* EXERCISE AIM: Transcribe the stretch of entries below from the line with "--zones us-east-1a,us-east-1b,us-east-1c \" through the line with "# Installing HELM", exactly and with both ends included; leave out all other lines.

┄┄┄┄┄┄

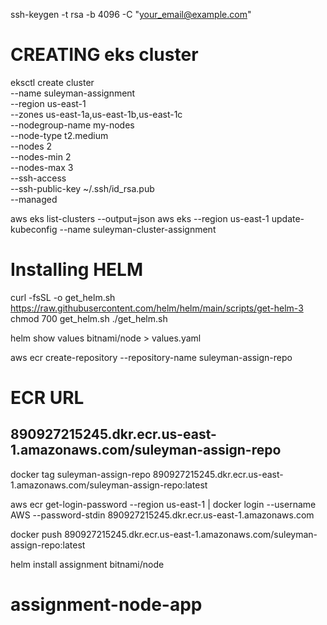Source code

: 
ssh-keygen -t rsa -b 4096 -C "your_email@example.com"


# CREATING eks cluster
eksctl create cluster \
 --name suleyman-assignment \
 --region us-east-1 \
 --zones us-east-1a,us-east-1b,us-east-1c \
 --nodegroup-name my-nodes \
 --node-type t2.medium \
 --nodes 2 \
 --nodes-min 2 \
 --nodes-max 3 \
 --ssh-access \
 --ssh-public-key  ~/.ssh/id_rsa.pub \
 --managed


aws eks list-clusters --output=json
aws eks --region us-east-1 update-kubeconfig --name suleyman-cluster-assignment

# Installing HELM
curl -fsSL -o get_helm.sh https://raw.githubusercontent.com/helm/helm/main/scripts/get-helm-3
chmod 700 get_helm.sh
./get_helm.sh


helm show values bitnami/node > values.yaml


aws ecr create-repository --repository-name suleyman-assign-repo

# ECR URL
## 890927215245.dkr.ecr.us-east-1.amazonaws.com/suleyman-assign-repo

docker tag suleyman-assign-repo 890927215245.dkr.ecr.us-east-1.amazonaws.com/suleyman-assign-repo:latest


aws ecr get-login-password --region us-east-1 | docker login --username AWS --password-stdin 890927215245.dkr.ecr.us-east-1.amazonaws.com


docker push 890927215245.dkr.ecr.us-east-1.amazonaws.com/suleyman-assign-repo:latest

helm install assignment bitnami/node
# assignment-node-app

┄┄┄┄┄┄

* RESPONSE BOX:
 --zones us-east-1a,us-east-1b,us-east-1c \
 --nodegroup-name my-nodes \
 --node-type t2.medium \
 --nodes 2 \
 --nodes-min 2 \
 --nodes-max 3 \
 --ssh-access \
 --ssh-public-key  ~/.ssh/id_rsa.pub \
 --managed


aws eks list-clusters --output=json
aws eks --region us-east-1 update-kubeconfig --name suleyman-cluster-assignment

# Installing HELM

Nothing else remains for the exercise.